As a leader, you have more influence than you think.
You're not just guiding strategy. You’re shaping belief by changing thoughts.
"People become who they believe they are. Great leaders help them believe in more."
— Unknown
Short Story: From Doubt to Drive
I once worked with a young service advisor named James. Smart guy. Great with people. But every time we talked about performance, he’d hang his head and tell me, “I’m not really a numbers guy. I don’t want to come off as pushy.”
He wasn’t lazy—he was limited by the story he believed about himself.
So I made it my mission to challenge that story. We started small. I gave him one goal a week—not to sell, but to serve better by recommending something valuable to every customer. And I praised him every time I witnessed him doing it.

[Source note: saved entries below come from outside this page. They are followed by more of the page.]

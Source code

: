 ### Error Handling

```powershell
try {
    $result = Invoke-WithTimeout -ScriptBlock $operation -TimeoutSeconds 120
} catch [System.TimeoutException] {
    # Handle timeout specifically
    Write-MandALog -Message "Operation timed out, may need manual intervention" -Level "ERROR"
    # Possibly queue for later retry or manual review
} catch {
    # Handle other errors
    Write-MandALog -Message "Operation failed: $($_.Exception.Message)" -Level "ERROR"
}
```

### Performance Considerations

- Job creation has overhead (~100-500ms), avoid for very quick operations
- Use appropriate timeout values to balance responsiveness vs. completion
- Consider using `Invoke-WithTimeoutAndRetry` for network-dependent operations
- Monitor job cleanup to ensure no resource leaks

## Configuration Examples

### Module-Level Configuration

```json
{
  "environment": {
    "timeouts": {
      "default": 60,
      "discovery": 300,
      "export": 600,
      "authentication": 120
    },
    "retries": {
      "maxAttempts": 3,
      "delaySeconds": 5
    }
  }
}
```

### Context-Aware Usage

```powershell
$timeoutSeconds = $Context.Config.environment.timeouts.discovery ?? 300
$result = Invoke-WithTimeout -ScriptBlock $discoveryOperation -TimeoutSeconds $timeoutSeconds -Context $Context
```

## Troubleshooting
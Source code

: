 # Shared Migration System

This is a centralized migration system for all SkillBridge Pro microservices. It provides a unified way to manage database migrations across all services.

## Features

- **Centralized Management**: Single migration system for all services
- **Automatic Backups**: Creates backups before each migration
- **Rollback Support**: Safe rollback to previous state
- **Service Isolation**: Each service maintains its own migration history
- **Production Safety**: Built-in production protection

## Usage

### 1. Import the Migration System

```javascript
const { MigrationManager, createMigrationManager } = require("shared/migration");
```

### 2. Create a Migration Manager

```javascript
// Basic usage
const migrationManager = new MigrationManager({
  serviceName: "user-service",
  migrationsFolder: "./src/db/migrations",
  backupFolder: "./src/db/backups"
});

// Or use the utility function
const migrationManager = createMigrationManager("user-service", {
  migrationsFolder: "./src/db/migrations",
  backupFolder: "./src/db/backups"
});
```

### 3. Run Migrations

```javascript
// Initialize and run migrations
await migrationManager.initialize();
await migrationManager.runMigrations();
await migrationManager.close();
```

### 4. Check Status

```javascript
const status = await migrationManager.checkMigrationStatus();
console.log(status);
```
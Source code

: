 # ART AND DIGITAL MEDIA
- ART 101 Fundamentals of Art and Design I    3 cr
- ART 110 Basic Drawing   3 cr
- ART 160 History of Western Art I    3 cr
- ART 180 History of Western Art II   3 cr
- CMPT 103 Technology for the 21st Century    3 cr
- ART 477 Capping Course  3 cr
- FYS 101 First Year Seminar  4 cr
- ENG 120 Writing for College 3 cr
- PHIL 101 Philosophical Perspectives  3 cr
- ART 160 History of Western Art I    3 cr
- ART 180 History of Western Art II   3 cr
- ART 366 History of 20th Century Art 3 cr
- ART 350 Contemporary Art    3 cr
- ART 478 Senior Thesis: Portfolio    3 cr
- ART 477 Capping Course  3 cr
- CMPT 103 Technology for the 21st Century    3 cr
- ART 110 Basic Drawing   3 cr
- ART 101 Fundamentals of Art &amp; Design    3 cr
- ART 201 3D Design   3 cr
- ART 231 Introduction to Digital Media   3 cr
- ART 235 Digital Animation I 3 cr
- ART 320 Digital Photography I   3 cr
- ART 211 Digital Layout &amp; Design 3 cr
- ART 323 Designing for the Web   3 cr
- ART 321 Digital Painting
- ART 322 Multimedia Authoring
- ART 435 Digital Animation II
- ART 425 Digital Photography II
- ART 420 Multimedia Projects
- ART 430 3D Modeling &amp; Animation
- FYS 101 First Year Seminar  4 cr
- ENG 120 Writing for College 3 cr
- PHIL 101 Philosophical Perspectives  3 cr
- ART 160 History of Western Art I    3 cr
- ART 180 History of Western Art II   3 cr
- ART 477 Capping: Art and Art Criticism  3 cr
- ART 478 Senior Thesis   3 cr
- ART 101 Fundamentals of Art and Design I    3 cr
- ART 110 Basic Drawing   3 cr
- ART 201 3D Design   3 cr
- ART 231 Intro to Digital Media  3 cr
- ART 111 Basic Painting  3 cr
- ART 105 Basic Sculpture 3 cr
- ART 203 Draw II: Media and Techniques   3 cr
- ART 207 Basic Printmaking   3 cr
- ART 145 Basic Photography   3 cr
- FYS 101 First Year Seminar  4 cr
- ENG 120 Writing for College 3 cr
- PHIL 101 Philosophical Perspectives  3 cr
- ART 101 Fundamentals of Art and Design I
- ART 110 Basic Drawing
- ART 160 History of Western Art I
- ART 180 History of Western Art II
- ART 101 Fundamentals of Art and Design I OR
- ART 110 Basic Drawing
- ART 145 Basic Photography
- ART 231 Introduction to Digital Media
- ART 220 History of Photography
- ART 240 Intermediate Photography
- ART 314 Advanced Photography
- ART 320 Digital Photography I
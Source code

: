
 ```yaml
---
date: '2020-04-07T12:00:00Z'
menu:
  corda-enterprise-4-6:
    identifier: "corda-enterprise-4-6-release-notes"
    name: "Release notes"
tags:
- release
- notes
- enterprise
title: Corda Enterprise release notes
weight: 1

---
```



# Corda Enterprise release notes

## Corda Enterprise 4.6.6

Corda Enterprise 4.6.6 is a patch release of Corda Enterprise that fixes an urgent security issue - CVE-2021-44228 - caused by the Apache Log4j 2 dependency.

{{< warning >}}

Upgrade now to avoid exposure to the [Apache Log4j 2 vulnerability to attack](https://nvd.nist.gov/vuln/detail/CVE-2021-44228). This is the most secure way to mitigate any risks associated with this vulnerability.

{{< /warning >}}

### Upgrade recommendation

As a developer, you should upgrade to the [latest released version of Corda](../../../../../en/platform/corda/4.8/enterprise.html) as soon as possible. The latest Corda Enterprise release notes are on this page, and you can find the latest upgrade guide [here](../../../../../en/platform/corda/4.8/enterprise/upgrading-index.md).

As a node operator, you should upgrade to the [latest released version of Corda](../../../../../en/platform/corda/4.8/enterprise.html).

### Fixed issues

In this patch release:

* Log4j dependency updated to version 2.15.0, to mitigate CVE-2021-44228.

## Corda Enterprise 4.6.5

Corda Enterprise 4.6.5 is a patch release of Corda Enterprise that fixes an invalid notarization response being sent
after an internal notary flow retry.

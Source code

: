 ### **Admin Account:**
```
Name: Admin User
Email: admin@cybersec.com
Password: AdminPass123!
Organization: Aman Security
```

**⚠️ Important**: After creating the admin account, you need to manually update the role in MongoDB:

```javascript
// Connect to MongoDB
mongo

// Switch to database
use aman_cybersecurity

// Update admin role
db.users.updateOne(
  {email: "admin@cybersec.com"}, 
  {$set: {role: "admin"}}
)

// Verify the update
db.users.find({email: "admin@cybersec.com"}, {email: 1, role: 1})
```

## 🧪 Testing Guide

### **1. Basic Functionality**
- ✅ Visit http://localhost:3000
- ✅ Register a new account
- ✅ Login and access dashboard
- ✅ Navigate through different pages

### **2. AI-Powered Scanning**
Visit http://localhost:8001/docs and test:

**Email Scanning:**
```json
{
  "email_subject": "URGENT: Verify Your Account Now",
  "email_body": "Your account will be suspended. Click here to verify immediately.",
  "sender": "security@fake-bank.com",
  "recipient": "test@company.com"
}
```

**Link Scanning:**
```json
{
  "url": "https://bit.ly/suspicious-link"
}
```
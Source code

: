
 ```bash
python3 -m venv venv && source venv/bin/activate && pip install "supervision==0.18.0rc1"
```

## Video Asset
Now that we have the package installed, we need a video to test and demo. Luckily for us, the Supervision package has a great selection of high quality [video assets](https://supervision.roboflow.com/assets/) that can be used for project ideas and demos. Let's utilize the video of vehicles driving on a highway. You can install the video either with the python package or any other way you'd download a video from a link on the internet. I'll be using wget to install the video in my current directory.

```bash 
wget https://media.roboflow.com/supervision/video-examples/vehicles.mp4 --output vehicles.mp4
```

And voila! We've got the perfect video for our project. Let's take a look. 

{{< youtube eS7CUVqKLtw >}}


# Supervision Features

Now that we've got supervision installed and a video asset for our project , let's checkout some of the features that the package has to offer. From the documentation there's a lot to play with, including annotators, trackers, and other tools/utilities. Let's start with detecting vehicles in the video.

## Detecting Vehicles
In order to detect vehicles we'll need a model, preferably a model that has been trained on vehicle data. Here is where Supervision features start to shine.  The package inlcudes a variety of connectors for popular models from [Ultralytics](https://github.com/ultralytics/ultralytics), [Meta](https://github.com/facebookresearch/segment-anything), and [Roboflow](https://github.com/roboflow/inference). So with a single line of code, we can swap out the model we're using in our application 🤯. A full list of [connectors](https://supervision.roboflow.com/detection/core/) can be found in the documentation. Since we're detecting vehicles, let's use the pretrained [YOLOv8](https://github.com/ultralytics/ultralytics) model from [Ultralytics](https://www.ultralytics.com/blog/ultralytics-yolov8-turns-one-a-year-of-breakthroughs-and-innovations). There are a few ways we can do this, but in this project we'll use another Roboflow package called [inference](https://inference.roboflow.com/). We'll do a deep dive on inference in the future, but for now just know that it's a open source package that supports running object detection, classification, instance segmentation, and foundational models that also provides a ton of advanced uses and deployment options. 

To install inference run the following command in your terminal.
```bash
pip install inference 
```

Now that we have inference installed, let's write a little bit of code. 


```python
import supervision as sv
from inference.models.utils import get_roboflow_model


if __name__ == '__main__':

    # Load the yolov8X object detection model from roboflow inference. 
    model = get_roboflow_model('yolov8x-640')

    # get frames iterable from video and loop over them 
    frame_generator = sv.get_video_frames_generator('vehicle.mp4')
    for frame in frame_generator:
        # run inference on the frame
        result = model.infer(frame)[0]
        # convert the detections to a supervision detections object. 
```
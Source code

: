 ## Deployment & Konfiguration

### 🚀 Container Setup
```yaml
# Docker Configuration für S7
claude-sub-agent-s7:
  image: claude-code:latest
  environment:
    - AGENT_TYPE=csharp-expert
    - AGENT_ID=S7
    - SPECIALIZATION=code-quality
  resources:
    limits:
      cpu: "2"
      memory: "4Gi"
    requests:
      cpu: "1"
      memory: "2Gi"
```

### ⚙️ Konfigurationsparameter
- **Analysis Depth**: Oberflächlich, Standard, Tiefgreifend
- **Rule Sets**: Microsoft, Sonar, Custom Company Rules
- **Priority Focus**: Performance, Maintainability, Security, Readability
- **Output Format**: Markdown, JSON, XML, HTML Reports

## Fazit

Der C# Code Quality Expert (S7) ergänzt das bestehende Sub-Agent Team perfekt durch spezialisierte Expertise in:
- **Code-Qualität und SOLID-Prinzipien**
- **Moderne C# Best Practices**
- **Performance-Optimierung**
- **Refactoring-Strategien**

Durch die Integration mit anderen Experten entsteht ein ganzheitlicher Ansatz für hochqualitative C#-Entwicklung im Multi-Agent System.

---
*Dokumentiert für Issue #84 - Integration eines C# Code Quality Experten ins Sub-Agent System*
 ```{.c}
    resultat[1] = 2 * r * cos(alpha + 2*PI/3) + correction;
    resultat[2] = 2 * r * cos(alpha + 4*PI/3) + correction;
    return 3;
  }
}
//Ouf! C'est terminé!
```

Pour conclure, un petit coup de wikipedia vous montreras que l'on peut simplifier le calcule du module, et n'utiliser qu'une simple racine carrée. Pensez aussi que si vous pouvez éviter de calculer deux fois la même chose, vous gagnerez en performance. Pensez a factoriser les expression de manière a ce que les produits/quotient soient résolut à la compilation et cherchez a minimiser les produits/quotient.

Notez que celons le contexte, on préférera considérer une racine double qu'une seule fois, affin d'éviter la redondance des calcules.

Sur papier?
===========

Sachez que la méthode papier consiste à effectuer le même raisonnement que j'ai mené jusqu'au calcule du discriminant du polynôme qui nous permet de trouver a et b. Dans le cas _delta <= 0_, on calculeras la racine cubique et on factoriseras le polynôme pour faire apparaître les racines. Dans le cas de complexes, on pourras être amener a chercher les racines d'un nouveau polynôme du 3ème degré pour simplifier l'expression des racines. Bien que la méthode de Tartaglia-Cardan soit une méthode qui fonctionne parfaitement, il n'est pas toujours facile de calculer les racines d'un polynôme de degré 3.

Within 60 days, James was leading the team. Not because he learned a new sales tactic. Because he learned to trust himself.
That’s what this is about.
Reflection Questions
What negative stories or self-talk have you noticed in your team, or yourself?
How do you usually respond when someone doubts themselves?
What becomes possible when a limiting belief is no longer held to be true?
Take Action
Trying to silence or fight your inner voice is a waste of energy. Real power lies in your ability to observe the limiting belief with a “Isn’t that interesting?” mindset, then consciously choosing a more empowering thought.
There’s a belief that separates average leaders from great ones.
Great leaders see people not just as they are—but as they can be. And more importantly, they help their people see it too.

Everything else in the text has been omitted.